The Southern states did not do that. So whether they sought "power and greed" doesn't much matter, because they did not act on such a desire to kill other people. The North did.
I don't know. I gather from talking with him that he was significantly older than me, and I suspect he may have caught Covid 19 and didn't survive it. I know several people who have died from the disease.
He was very articulate and knowledgeable and a great asset for Free Republic.
This is exactly correct. Lincoln was a master manipulator which you can see in other events in his life's history, such as how he won the nomination at the Chicago convention. Lincoln was using underhanded Mafioso tactics long before he became President by cheating William Seward out of the Nomination using his Anti-fa like goons.

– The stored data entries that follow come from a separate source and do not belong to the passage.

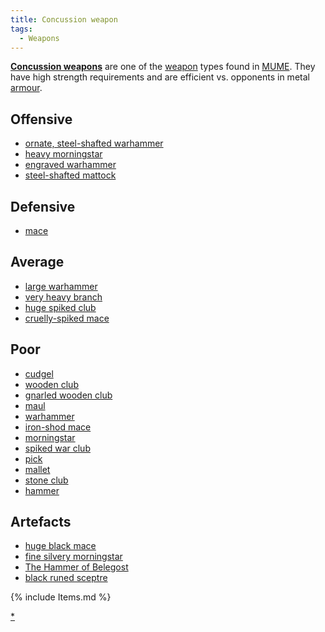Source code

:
 ```yaml
---
title: Concussion weapon
tags:
  - Weapons
---
```

**[Concussion weapons](Concussion_weapons "wikilink")** are one of the
[weapon](weapon "wikilink") types found in [MUME](MUME "wikilink"). They
have high strength requirements and are efficient vs. opponents in metal
[armour](armour "wikilink").

## Offensive

- [ornate, steel-shafted
  warhammer](ornate,_steel-shafted_warhammer "wikilink")
- [heavy morningstar](heavy_morningstar "wikilink")
- [engraved warhammer](engraved_warhammer "wikilink")
- [steel-shafted mattock](steel-shafted_mattock "wikilink")

## Defensive

- [mace](mace "wikilink")

## Average

- [large warhammer](large_warhammer "wikilink")
- [very heavy branch](very_heavy_branch "wikilink")
- [huge spiked club](huge_spiked_club "wikilink")
- [cruelly-spiked mace](cruelly-spiked_mace "wikilink")

## Poor

- [cudgel](cudgel "wikilink")
- [wooden club](wooden_club "wikilink")
- [gnarled wooden club](gnarled_wooden_club "wikilink")
- [maul](maul "wikilink")
- [warhammer](warhammer "wikilink")
- [iron-shod mace](iron-shod_mace "wikilink")
- [morningstar](morningstar "wikilink")
- [spiked war club](spiked_war_club "wikilink")
- [pick](pick "wikilink")
- [mallet](mallet "wikilink")
- [stone club](stone_club "wikilink")
- [hammer](hammer "wikilink")

## Artefacts

- [huge black mace](huge_black_mace "wikilink")
- [fine silvery morningstar](fine_silvery_morningstar "wikilink")
- [The Hammer of Belegost](The_Hammer_of_Belegost "wikilink")
- [black runed sceptre](black_runed_sceptre "wikilink")

{% include Items.md %}

[\*](Category:_Concussion_weapons "wikilink")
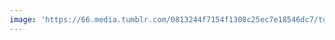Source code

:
 ```yaml
---
image: 'https://66.media.tumblr.com/0813244f7154f1308c25ec7e18546dc7/tumblr_n9stugzaZq1tbdx3so1_r1_1280.jpg'
---
```


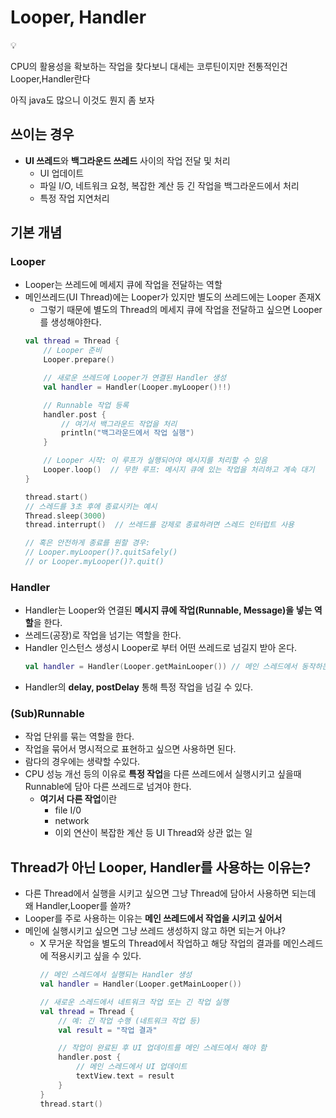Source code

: # Looper, Handler

<aside>
💡

CPU의 활용성을 확보하는 작업을 찾다보니 대세는 코루틴이지만 전통적인건 Looper,Handler란다

아직 java도 많으니 이것도 뭔지 좀 보자

</aside>

## 쓰이는 경우

- **UI 쓰레드**와 **백그라운드 쓰레드** 사이의 작업 전달 및 처리
  - UI 업데이트
  - 파일 I/O, 네트워크 요청, 복잡한 계산 등 긴 작업을 백그라운드에서 처리
  - 특정 작업 지연처리

## 기본 개념

### Looper

- Looper는 쓰레드에 메세지 큐에 작업을 전달하는 역할
- 메인쓰레드(UI Thread)에는 Looper가 있지만 별도의 쓰레드에는 Looper 존재X
  - 그렇기 때문에 별도의 Thread의 메세지 큐에 작업을 전달하고 싶으면 Looper를 생성해야한다.
  ```kotlin
  val thread = Thread {
      // Looper 준비
      Looper.prepare()

      // 새로운 쓰레드에 Looper가 연결된 Handler 생성
      val handler = Handler(Looper.myLooper()!!)

      // Runnable 작업 등록
      handler.post {
          // 여기서 백그라운드 작업을 처리
          println("백그라운드에서 작업 실행")
      }

      // Looper 시작: 이 루프가 실행되어야 메시지를 처리할 수 있음
      Looper.loop()  // 무한 루프: 메시지 큐에 있는 작업을 처리하고 계속 대기
  }

  thread.start()
  // 스레드를 3초 후에 종료시키는 예시
  Thread.sleep(3000)
  thread.interrupt()  // 쓰레드를 강제로 종료하려면 스레드 인터럽트 사용

  // 혹은 안전하게 종료를 원할 경우:
  // Looper.myLooper()?.quitSafely()
  // or Looper.myLooper()?.quit()
  ```

### Handler

- Handler는 Looper와 연결된 **메시지 큐에 작업(Runnable, Message)을 넣는 역할**을 한다.
- 쓰레드(공장)로 작업을 넘기는 역할을 한다.
- Handler 인스턴스 생성시 Looper로 부터 어떤 쓰레드로 넘길지 받아 온다.
  ```kotlin
  val handler = Handler(Looper.getMainLooper()) // 메인 스레드에서 동작하는 핸들러
  ```
- Handler의 **delay, postDelay** 통해 특정 작업을 넘길 수 있다.

### (Sub)Runnable

- 작업 단위를 묶는 역할을 한다.
- 작업을 묶어서 명시적으로 표현하고 싶으면 사용하면 된다.
- 람다의 경우에는 생략할 수있다.
- CPU 성능 개선 등의 이유로 **특정 작업**을 다른 쓰레드에서 실행시키고 싶을때 Runnable에 담아 다른 쓰레드로 넘겨야 한다.
  - **여기서 다른 작업**이란
    - file I/0
    - network
    - 이외 연산이 복잡한 계산 등 UI Thread와 상관 없는 일

## Thread가 아닌 Looper, Handler를 사용하는 이유는?

- 다른 Thread에서 실행을 시키고 싶으면 그냥 Thread에 담아서 사용하면 되는데 왜 Handler,Looper를 쓸까?
- Looper를 주로 사용하는 이유는 **메인 쓰레드에서 작업을 시키고 싶어서**
- 메인에 실행시키고 싶으면 그냥 쓰레드 생성하지 않고 하면 되는거 아냐?
  - X 무거운 작업을 별도의 Thread에서 작업하고 해당 작업의 결과를 메인스레드에 적용시키고 싶을 수 있다.
    ```kotlin
    // 메인 스레드에서 실행되는 Handler 생성
    val handler = Handler(Looper.getMainLooper())

    // 새로운 스레드에서 네트워크 작업 또는 긴 작업 실행
    val thread = Thread {
        // 예: 긴 작업 수행 (네트워크 작업 등)
        val result = "작업 결과"

        // 작업이 완료된 후 UI 업데이트를 메인 스레드에서 해야 함
        handler.post {
            // 메인 스레드에서 UI 업데이트
            textView.text = result
        }
    }
    thread.start()
    ```
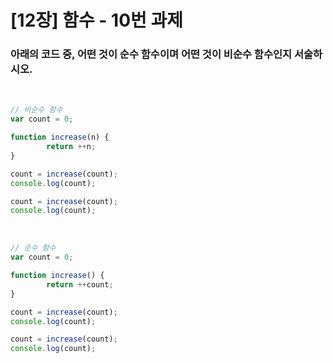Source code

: [12장] 함수 - 10번 과제
======================
### 아래의 코드 중, 어떤 것이 순수 함수이며 어떤 것이 비순수 함수인지 서술하시오.

<br>

```JavaScript
// 비순수 함수
var count = 0;

function increase(n) {
		return ++n;
}

count = increase(count);
console.log(count);

count = increase(count);
console.log(count);
```

<br>

```JavaScript
// 순수 함수
var count = 0;

function increase() {
		return ++count;
}

count = increase(count);
console.log(count);

count = increase(count);
console.log(count);
```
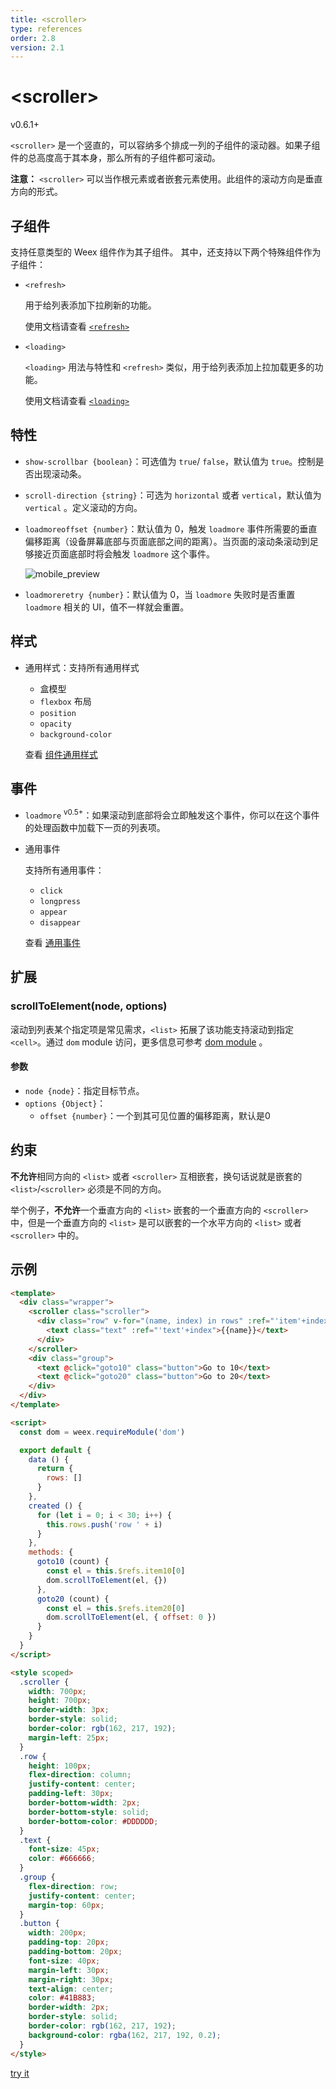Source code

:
 ```yaml
---
title: <scroller>
type: references
order: 2.8
version: 2.1
---
```


# &lt;scroller&gt;

<span class="weex-version">v0.6.1+</span>

`<scroller>` 是一个竖直的，可以容纳多个排成一列的子组件的滚动器。如果子组件的总高度高于其本身，那么所有的子组件都可滚动。

**注意：** `<scroller>` 可以当作根元素或者嵌套元素使用。此组件的滚动方向是垂直方向的形式。

## 子组件

支持任意类型的 Weex 组件作为其子组件。 其中，还支持以下两个特殊组件作为子组件：

- `<refresh>`

  用于给列表添加下拉刷新的功能。

  使用文档请查看 [`<refresh>`](./refresh.html)

- `<loading>`

  `<loading>` 用法与特性和 `<refresh>` 类似，用于给列表添加上拉加载更多的功能。

  使用文档请查看 [`<loading>`](./loading.html)

## 特性

- `show-scrollbar {boolean}`：可选值为 `true`/ `false`，默认值为 `true`。控制是否出现滚动条。
- `scroll-direction {string}`：可选为 `horizontal` 或者 `vertical`，默认值为 `vertical` 。定义滚动的方向。
- `loadmoreoffset {number}`：默认值为 0，触发 `loadmore` 事件所需要的垂直偏移距离（设备屏幕底部与页面底部之间的距离）。当页面的滚动条滚动到足够接近页面底部时将会触发 `loadmore` 这个事件。

  ![mobile_preview](../images/scroller_1.jpg)

- `loadmoreretry {number}`：默认值为 0，当 `loadmore` 失败时是否重置 `loadmore` 相关的 UI，值不一样就会重置。

## 样式

- 通用样式：支持所有通用样式

  - 盒模型
  - `flexbox` 布局
  - `position`
  - `opacity`
  - `background-color`

  查看 [组件通用样式](../common-style.html)

## 事件

- `loadmore` <sup class="wx-v">v0.5+</sup>：如果滚动到底部将会立即触发这个事件，你可以在这个事件的处理函数中加载下一页的列表项。
- 通用事件

  支持所有通用事件：

  - `click`
  - `longpress`
  - `appear`
  - `disappear`

  查看 [通用事件](../common-event.html)

## 扩展

### scrollToElement(node, options)

滚动到列表某个指定项是常见需求，`<list>` 拓展了该功能支持滚动到指定 `<cell>`。通过 `dom` module 访问，更多信息可参考 [dom module](../modules/dom.html) 。

#### 参数

- `node {node}`：指定目标节点。
- `options {Object}`：
    - `offset {number}`：一个到其可见位置的偏移距离，默认是0

## 约束

**不允许**相同方向的 `<list>` 或者 `<scroller>` 互相嵌套，换句话说就是嵌套的 `<list>`/`<scroller>` 必须是不同的方向。

举个例子，**不允许**一个垂直方向的 `<list>` 嵌套的一个垂直方向的 `<scroller>` 中，但是一个垂直方向的 `<list>` 是可以嵌套的一个水平方向的 `<list>` 或者 `<scroller>` 中的。

## 示例

```html
<template>
  <div class="wrapper">
    <scroller class="scroller">
      <div class="row" v-for="(name, index) in rows" :ref="'item'+index">
        <text class="text" :ref="'text'+index">{{name}}</text>
      </div>
    </scroller>
    <div class="group">
      <text @click="goto10" class="button">Go to 10</text>
      <text @click="goto20" class="button">Go to 20</text>
    </div>
  </div>
</template>

<script>
  const dom = weex.requireModule('dom')

  export default {
    data () {
      return {
        rows: []
      }
    },
    created () {
      for (let i = 0; i < 30; i++) {
        this.rows.push('row ' + i)
      }
    },
    methods: {
      goto10 (count) {
        const el = this.$refs.item10[0]
        dom.scrollToElement(el, {})
      },
      goto20 (count) {
        const el = this.$refs.item20[0]
        dom.scrollToElement(el, { offset: 0 })
      }
    }
  }
</script>

<style scoped>
  .scroller {
    width: 700px;
    height: 700px;
    border-width: 3px;
    border-style: solid;
    border-color: rgb(162, 217, 192);
    margin-left: 25px;
  }
  .row {
    height: 100px;
    flex-direction: column;
    justify-content: center;
    padding-left: 30px;
    border-bottom-width: 2px;
    border-bottom-style: solid;
    border-bottom-color: #DDDDDD;
  }
  .text {
    font-size: 45px;
    color: #666666;
  }
  .group {
    flex-direction: row;
    justify-content: center;
    margin-top: 60px;
  }
  .button {
    width: 200px;
    padding-top: 20px;
    padding-bottom: 20px;
    font-size: 40px;
    margin-left: 30px;
    margin-right: 30px;
    text-align: center;
    color: #41B883;
    border-width: 2px;
    border-style: solid;
    border-color: rgb(162, 217, 192);
    background-color: rgba(162, 217, 192, 0.2);
  }
</style>
```

[try it](../../../examples/scroller.html)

He said "you can't fool all the people all of the time" and then he did exactly that. He presented to them a war of nationalism triggered by an event that *HE* engineered to create that effect, and then he duped them into going into other people's lands to kill them so as to protect the financial wealth of the powerful people controlling Washington DC, and who still control it today.
Neo Confederates are comical. I have great respect for the history of the South and the Confederacy. But thelse cockamany theories about the war and the leadership are simply Sovietized pseudo history that doesn’t jive with real history.
The United States won. Get over it. The Confederacy simply got beat and Robert E. Lee was intelligent enough to know the war was lost.